# What is expected
Transcribe exactly the lines that fall between the one holding "## 1337 1.0" and the one holding "## 1351 1.0", inclusive, from the entries below.

# Records to use
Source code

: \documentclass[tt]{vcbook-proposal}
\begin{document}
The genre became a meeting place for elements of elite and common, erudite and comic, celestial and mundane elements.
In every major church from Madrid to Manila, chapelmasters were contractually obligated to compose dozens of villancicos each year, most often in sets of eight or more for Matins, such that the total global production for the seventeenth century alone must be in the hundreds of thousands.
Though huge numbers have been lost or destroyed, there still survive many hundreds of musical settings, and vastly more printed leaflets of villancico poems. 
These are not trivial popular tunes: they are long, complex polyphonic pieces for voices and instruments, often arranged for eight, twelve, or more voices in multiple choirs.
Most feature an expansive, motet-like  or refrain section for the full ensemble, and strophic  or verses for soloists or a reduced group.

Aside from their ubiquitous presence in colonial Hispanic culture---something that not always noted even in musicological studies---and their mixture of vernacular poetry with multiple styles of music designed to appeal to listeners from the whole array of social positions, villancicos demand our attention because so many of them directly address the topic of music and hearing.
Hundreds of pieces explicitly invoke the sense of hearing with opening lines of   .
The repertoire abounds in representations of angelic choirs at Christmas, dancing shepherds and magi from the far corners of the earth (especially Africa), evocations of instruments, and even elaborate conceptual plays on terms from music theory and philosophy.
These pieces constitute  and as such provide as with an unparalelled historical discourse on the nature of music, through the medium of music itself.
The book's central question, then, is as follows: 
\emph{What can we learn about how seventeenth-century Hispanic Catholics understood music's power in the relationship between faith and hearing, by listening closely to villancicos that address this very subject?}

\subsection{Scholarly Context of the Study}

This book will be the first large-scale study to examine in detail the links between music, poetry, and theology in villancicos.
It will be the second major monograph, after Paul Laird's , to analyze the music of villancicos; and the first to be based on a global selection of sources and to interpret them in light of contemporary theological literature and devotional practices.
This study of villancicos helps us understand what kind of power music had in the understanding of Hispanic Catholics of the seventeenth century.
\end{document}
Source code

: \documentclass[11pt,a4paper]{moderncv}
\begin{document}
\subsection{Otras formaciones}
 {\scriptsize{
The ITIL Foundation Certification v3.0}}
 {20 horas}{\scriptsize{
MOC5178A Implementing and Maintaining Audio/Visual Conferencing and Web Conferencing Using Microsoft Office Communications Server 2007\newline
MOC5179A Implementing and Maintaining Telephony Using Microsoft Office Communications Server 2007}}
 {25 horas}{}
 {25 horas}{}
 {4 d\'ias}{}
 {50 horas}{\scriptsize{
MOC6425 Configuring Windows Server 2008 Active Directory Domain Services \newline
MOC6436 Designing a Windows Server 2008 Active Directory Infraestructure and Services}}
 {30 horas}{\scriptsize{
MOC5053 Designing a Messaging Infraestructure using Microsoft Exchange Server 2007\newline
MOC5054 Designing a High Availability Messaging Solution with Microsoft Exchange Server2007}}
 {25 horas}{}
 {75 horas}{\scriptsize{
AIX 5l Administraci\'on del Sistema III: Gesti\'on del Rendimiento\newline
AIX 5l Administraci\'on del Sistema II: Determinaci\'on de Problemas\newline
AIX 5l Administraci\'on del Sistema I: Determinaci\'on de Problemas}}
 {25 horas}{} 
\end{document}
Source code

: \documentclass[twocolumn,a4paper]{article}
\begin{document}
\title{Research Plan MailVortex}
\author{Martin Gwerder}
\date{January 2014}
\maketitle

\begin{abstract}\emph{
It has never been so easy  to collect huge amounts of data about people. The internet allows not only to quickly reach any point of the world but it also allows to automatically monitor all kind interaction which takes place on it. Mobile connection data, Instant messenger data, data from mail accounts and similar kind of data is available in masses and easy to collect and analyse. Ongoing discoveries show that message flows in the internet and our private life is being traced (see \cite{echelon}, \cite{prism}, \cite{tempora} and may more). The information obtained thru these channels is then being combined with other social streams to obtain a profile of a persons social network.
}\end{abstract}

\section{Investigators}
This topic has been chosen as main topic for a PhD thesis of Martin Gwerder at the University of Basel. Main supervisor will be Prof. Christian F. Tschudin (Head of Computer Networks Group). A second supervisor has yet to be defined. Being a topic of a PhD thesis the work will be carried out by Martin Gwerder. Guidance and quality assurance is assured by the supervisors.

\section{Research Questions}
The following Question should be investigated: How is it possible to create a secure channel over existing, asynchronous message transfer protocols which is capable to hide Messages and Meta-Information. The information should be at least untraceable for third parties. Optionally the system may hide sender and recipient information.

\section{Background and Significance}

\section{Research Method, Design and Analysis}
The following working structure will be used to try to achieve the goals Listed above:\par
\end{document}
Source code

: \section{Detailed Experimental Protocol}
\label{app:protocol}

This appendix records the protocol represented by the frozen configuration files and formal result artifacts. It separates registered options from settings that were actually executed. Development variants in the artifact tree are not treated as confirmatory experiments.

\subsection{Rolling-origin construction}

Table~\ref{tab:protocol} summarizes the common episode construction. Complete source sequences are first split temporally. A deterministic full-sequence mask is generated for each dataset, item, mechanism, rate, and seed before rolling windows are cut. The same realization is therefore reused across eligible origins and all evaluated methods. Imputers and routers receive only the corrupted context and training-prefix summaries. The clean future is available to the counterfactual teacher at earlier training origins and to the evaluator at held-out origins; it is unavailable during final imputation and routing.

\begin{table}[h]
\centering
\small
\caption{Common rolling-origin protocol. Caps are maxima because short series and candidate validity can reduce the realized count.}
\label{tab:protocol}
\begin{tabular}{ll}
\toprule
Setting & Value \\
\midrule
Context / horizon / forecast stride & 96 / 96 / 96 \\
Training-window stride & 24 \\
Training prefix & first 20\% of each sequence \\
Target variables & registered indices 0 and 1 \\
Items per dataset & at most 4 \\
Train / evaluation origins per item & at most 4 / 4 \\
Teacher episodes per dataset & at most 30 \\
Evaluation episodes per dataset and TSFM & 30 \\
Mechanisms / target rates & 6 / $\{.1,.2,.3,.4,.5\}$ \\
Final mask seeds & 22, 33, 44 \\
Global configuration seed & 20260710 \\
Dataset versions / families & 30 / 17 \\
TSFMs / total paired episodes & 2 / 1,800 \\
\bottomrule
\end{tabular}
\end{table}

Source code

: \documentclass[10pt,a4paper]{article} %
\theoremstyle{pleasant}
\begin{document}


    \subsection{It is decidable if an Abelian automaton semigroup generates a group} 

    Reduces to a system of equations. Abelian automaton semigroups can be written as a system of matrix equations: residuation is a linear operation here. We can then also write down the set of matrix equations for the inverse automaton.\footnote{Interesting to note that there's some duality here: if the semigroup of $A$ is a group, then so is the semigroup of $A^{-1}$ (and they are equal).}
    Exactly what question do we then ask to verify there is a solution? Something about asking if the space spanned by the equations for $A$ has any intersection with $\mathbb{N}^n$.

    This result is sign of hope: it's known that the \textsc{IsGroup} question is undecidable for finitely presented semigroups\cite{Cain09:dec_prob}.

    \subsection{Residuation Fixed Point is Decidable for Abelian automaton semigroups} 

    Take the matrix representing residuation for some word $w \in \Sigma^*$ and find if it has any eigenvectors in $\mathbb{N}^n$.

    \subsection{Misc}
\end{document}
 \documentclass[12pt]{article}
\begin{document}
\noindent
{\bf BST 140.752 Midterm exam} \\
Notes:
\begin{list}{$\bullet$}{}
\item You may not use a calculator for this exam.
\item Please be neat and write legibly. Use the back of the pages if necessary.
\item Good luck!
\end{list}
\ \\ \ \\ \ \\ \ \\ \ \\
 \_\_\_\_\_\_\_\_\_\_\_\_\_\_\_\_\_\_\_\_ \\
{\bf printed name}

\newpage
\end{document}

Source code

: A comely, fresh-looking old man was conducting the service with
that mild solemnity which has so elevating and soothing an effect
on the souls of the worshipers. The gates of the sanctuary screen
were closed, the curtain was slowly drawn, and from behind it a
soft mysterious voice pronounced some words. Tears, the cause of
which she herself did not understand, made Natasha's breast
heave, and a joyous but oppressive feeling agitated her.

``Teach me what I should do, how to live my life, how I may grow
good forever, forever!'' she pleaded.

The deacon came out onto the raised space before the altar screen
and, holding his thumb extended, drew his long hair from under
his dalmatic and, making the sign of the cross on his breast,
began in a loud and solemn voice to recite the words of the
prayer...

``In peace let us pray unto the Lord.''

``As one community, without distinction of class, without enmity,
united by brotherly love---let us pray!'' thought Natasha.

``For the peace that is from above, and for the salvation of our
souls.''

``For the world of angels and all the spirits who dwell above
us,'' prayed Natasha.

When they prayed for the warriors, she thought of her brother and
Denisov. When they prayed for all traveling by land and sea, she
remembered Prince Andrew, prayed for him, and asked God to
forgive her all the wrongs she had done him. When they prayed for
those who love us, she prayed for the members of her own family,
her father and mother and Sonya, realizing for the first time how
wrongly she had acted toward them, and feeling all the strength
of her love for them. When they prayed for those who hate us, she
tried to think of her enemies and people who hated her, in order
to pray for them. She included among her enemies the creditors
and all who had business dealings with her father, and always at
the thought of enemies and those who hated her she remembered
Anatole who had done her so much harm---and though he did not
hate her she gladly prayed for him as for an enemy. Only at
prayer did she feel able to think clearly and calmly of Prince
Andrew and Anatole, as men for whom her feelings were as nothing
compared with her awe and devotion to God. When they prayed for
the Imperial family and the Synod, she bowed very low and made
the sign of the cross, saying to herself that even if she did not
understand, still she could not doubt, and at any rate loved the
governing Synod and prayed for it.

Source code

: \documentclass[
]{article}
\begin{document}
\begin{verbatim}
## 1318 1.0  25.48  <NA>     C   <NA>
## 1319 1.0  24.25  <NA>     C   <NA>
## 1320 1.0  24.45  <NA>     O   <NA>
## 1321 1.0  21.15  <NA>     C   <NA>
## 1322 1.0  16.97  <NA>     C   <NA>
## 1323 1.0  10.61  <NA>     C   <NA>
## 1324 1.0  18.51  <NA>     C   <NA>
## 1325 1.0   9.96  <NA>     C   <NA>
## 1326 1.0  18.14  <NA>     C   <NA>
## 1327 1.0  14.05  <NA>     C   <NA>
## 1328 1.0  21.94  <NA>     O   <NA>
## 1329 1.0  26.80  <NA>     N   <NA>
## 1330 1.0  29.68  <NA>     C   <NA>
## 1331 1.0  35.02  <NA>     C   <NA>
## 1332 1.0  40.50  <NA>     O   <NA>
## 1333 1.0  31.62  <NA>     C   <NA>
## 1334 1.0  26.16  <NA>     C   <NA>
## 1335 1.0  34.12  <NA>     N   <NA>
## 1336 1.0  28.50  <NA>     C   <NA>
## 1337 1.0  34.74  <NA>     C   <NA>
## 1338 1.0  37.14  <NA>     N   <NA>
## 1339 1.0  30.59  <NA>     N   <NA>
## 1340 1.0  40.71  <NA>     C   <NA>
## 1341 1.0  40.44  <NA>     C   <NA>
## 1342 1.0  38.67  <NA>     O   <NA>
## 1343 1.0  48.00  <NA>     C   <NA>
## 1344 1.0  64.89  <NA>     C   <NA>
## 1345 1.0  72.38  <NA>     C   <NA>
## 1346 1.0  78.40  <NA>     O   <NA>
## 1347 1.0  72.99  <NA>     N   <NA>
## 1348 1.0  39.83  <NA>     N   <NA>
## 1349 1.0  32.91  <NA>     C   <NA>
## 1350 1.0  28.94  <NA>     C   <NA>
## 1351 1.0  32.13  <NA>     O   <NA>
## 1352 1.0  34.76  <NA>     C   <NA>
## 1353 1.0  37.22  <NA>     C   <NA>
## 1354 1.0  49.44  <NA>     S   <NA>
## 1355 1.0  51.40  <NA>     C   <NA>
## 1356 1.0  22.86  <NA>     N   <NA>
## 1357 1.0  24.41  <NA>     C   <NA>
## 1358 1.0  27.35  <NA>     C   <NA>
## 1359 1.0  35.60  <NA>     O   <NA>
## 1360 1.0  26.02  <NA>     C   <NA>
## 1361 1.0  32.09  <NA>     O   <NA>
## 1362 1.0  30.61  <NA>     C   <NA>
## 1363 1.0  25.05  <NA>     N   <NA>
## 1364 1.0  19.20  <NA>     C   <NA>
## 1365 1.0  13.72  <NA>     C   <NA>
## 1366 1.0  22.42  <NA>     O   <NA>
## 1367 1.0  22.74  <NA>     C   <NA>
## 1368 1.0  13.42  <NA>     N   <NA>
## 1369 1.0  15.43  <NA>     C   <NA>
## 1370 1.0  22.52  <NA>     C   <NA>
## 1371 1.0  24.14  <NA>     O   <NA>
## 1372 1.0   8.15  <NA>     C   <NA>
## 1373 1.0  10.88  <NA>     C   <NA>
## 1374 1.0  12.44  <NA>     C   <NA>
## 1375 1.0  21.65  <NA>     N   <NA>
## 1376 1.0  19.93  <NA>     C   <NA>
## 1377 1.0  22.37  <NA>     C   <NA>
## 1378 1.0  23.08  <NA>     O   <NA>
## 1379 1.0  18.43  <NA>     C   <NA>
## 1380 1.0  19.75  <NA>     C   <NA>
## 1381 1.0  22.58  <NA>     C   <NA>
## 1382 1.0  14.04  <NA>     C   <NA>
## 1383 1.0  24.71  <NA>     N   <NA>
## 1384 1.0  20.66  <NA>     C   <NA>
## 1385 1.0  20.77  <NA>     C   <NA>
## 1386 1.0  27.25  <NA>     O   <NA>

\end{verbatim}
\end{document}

# Response
## 1337 1.0  34.74  <NA>     C   <NA>
## 1338 1.0  37.14  <NA>     N   <NA>
## 1339 1.0  30.59  <NA>     N   <NA>
## 1340 1.0  40.71  <NA>     C   <NA>
## 1341 1.0  40.44  <NA>     C   <NA>
## 1342 1.0  38.67  <NA>     O   <NA>
## 1343 1.0  48.00  <NA>     C   <NA>
## 1344 1.0  64.89  <NA>     C   <NA>
## 1345 1.0  72.38  <NA>     C   <NA>
## 1346 1.0  78.40  <NA>     O   <NA>
## 1347 1.0  72.99  <NA>     N   <NA>
## 1348 1.0  39.83  <NA>     N   <NA>
## 1349 1.0  32.91  <NA>     C   <NA>
## 1350 1.0  28.94  <NA>     C   <NA>
## 1351 1.0  32.13  <NA>     O   <NA>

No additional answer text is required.